Problem statement: Search the entries for the word "Desarrollar". Copy every line where it turns up.

[Extracted data entries]
###
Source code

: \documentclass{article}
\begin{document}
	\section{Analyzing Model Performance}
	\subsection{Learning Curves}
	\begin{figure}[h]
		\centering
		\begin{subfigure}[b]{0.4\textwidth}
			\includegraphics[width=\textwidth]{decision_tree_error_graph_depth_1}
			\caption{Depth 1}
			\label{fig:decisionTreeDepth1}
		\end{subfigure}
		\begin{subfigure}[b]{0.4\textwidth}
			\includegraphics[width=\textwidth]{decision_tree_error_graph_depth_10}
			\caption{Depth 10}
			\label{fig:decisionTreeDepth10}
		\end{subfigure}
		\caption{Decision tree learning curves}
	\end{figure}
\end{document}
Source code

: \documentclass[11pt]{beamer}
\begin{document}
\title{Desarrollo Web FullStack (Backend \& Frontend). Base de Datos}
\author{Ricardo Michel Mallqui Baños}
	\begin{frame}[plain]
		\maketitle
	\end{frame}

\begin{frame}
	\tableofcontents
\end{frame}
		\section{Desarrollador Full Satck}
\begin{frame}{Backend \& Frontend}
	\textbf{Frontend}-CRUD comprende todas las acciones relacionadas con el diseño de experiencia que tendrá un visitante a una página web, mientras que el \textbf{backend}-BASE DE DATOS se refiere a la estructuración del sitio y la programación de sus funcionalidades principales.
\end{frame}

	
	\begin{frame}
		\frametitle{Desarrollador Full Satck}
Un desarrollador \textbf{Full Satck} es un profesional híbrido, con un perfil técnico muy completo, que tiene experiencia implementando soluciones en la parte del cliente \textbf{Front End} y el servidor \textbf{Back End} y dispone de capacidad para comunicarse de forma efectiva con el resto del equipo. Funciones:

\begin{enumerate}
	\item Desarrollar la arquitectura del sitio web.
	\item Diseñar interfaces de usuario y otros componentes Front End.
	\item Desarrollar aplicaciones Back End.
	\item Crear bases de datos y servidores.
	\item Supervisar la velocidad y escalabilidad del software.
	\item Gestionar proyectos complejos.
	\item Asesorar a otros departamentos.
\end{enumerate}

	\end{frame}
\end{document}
###
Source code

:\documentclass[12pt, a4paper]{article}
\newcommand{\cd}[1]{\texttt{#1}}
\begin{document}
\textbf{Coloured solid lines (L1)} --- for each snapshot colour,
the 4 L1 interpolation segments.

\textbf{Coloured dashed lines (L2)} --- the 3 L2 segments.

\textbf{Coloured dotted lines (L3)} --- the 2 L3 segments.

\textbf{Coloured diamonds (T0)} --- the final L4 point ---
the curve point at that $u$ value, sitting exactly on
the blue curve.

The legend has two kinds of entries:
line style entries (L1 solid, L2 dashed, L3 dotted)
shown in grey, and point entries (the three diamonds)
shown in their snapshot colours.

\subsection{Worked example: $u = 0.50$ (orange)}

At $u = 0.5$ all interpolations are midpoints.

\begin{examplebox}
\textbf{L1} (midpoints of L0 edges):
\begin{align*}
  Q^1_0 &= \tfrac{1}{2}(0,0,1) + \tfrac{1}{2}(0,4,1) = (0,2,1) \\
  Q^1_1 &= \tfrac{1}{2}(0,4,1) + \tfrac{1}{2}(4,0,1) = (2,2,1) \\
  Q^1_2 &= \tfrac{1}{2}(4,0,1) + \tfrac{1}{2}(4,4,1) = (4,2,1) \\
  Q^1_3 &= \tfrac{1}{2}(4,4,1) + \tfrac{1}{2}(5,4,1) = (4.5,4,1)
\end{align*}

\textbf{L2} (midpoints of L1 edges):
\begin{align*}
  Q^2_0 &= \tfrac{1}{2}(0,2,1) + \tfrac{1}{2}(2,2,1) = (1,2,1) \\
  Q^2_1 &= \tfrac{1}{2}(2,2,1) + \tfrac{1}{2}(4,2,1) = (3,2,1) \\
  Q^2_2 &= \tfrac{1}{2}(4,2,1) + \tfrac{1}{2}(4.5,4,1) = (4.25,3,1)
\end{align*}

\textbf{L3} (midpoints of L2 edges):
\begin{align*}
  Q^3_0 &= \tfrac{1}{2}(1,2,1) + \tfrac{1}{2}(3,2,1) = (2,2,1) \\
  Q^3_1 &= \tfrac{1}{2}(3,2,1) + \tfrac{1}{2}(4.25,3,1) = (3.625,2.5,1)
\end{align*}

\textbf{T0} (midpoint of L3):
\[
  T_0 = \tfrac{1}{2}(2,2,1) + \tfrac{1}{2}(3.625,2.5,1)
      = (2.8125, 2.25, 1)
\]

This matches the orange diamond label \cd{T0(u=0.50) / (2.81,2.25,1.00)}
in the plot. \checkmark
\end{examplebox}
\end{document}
###
Expected answer:
	\item Desarrollar la arquitectura del sitio web.
	\item Desarrollar aplicaciones Back End.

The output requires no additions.